For the purposes of the present disclosure, the master 3D digital asset may comprise 360, VR or 3D video data recorded from a real world scene. The auxiliary digital assets may comprise 2D, 360, VR or 3D video data of the real world scene, or audio data of the real world scene. The master 3D digital asset may be generated via a master content generation device typically comprising 360/3D/VR video capture devices (including associated audio capture capability). The auxiliary digital assets may be generated from one or more auxiliary content generation devices. The auxiliary content generation devices for the auxiliary digital assets typically comprise 2D or 360/3D/VR video capture devices (including associated audio capture capability) or merely an audio capture device.

The step of identifying a display screen position may comprise enabling a marker for the auxiliary digital asset to be dragged and dropped via the user input device from a first area of a display screen to a second area on the display screen (comprising the 3D digital asset player and a displayed current view of the master 3D digital asset) onto which the first positional mesh is provided. The drop point of the marker is at an X-Y position on the display screen. Alternatively, the step of identifying a display screen position may comprise enabling a marker for the auxiliary digital asset to be placed by clicking with a pointing device or touching with the display being touch-sensitive display at a X-Y position on the display screen at the second area overlaying the 3D digital asset player and current view of the master 3D digital asset. With the mesh provided over the 3D player, this process enables an effective way of interacting with an existing 3D player for determination for hotspot placement at virtual 3D positional locations in the current view being displayed in a content editor mode via an existing 3D player.

The step of determining may comprise:

- determining the virtual 3D positional location in the master 3D digital asset based on a mesh location identified from the display screen position of the user input device,
- wherein the first positional mesh provides a mapping of a plurality of mesh locations within the display screen to corresponding virtual 3D positional locations of a current view of the master 3D digital asset being displayed in the 3D digital asset player. The mapping may comprise a lookup table for each given mesh corresponding to a virtual depth position for the given viewpoint position in the master 3D digital asset, with positional display information for the current user input position being mapped via the lookup table to a corresponding virtual 3D position.

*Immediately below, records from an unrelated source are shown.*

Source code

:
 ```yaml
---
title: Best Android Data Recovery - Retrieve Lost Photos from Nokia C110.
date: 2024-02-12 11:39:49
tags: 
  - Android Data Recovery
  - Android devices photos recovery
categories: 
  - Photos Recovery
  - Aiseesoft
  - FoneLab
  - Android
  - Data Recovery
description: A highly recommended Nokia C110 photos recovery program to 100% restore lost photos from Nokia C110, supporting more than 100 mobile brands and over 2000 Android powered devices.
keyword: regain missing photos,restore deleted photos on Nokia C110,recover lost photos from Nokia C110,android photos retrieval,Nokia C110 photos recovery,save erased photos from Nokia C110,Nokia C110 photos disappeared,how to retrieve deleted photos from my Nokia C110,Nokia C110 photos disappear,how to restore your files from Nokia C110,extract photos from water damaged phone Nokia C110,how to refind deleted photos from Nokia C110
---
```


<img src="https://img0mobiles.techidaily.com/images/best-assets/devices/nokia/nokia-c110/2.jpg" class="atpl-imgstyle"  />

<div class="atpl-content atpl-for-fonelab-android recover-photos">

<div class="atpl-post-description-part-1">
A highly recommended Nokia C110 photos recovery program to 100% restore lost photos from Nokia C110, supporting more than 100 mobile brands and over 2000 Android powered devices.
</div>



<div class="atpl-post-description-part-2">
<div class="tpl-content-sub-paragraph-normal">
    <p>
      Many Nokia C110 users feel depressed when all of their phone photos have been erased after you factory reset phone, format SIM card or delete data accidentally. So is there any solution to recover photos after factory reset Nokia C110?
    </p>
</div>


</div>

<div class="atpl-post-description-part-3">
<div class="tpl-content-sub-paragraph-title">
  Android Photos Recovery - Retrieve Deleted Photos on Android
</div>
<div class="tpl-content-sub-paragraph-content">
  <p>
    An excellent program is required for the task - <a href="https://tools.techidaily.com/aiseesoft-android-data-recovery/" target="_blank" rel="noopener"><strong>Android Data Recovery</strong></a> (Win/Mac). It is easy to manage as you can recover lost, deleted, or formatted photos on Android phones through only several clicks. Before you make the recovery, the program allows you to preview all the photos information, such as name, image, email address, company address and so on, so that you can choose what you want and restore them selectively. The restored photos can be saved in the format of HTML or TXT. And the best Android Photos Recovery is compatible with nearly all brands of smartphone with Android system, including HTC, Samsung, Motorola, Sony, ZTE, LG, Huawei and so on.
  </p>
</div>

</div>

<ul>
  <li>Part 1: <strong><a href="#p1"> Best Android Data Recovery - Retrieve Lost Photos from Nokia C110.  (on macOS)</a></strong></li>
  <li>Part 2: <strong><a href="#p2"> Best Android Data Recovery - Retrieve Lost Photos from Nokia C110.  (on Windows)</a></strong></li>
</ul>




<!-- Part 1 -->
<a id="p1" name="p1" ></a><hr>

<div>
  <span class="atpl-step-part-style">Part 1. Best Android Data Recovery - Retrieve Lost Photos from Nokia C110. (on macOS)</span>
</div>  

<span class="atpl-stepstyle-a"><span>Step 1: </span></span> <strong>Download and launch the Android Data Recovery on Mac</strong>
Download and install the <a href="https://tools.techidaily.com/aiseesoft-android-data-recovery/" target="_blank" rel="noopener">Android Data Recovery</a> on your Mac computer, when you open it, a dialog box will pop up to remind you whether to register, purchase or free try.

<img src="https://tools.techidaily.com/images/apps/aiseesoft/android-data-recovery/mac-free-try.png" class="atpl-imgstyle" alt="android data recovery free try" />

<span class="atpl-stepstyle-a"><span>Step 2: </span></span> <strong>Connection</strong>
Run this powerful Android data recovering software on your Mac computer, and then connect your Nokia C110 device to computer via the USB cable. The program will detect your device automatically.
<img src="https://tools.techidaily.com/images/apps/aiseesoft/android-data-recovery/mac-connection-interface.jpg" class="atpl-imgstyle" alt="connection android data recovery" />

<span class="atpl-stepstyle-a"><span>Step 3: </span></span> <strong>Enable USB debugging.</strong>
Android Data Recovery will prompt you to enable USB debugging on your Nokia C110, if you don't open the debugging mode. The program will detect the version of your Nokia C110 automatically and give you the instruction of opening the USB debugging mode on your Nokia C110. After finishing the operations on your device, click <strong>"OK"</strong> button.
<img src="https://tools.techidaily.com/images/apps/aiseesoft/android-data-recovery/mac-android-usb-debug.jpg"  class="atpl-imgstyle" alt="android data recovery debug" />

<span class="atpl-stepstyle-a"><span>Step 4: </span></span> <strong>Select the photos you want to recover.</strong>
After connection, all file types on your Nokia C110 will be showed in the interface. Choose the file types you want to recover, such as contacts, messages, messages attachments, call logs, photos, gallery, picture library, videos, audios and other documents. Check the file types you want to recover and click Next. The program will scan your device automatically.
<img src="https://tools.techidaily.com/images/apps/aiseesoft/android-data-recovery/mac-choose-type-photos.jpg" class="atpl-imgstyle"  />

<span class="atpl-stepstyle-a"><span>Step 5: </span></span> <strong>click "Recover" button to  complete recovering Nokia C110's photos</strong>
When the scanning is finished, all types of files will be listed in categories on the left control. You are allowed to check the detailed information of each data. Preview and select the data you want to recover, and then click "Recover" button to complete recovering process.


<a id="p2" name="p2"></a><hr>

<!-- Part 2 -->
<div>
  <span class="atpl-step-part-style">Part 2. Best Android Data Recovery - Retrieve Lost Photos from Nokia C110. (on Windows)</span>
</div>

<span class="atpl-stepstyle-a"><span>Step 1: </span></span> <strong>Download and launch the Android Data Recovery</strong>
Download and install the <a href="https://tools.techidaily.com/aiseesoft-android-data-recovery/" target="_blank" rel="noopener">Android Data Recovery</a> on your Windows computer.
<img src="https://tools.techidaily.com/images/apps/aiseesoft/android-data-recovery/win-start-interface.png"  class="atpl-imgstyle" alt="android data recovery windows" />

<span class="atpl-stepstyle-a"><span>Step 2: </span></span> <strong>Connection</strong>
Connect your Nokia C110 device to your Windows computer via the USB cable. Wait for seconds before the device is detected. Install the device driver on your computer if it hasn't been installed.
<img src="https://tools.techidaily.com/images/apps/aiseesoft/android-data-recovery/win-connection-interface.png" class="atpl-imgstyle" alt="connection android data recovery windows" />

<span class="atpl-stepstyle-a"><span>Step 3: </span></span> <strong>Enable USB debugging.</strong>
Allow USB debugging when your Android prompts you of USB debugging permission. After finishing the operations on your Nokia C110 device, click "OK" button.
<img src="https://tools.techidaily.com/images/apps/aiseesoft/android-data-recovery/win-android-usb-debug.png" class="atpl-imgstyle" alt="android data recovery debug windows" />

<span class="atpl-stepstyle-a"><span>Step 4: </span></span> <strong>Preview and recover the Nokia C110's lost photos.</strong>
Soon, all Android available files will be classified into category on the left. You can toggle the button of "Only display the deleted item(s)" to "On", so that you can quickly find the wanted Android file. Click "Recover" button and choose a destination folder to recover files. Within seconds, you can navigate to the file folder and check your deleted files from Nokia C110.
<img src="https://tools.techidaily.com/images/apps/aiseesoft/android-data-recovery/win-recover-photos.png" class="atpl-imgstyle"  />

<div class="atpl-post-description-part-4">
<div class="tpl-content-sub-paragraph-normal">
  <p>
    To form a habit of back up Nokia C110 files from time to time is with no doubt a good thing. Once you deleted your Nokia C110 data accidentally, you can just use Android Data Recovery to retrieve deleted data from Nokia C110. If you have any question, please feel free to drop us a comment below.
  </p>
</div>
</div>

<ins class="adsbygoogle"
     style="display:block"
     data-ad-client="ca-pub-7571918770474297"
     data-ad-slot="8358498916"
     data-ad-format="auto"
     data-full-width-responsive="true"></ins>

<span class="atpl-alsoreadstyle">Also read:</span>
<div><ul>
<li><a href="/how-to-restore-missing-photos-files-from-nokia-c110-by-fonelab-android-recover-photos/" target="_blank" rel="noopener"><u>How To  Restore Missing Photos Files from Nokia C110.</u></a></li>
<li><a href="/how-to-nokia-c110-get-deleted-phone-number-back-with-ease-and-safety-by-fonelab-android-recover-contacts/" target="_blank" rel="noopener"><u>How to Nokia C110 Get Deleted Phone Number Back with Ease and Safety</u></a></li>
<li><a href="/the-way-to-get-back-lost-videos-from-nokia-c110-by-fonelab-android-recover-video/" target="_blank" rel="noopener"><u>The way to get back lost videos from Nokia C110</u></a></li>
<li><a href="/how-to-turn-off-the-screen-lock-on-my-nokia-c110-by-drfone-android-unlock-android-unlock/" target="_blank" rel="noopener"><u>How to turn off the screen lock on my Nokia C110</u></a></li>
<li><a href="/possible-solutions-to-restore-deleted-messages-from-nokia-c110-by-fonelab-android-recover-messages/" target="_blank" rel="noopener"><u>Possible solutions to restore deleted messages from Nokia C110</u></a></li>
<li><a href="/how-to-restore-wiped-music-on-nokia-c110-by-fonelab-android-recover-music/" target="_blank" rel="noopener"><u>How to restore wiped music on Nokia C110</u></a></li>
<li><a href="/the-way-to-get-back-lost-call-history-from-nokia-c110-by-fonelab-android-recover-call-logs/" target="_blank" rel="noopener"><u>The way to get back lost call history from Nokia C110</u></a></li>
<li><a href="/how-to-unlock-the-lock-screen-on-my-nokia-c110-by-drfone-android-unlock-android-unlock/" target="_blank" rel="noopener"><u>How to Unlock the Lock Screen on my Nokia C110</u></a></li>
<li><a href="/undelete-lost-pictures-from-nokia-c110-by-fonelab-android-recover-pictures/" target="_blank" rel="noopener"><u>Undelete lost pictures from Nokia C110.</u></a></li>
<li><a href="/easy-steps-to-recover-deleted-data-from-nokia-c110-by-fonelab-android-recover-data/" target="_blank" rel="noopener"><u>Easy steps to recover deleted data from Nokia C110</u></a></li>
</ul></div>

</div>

The first positional mesh may assign a plurality of display screen positions within the display screen with corresponding virtual 3D positional location a first depth position within the master 3D digital asset.

The computer-implemented method may further comprise:

- providing a second positional mesh on at least a portion of the 3D digital asset player, wherein the second positional mesh assigns a plurality of display screen positions within the display screen with corresponding virtual 3D positional location a second depth position within the master 3D digital asset which is different to the first depth position. Each depth position Z may relate to a different set of X-Y positional positions on the display and correspondingly different virtual 3D positional locations in the master 3D digital asset.

The computer-implemented method may further comprise:

- associating in a database the determined virtual 3D positional location for a hotspot with the auxiliary digital asset.

The computer-implemented method may further comprise:

- delivering, to a user device, the master 3D digital asset and the auxiliary digital asset,
- playing the master 3D digital asset by a 3D digital asset player; and
- displaying a hotspot marker for the auxiliary digital asset within the master 3D digital asset at the determined virtual 3D positional location identified from the database.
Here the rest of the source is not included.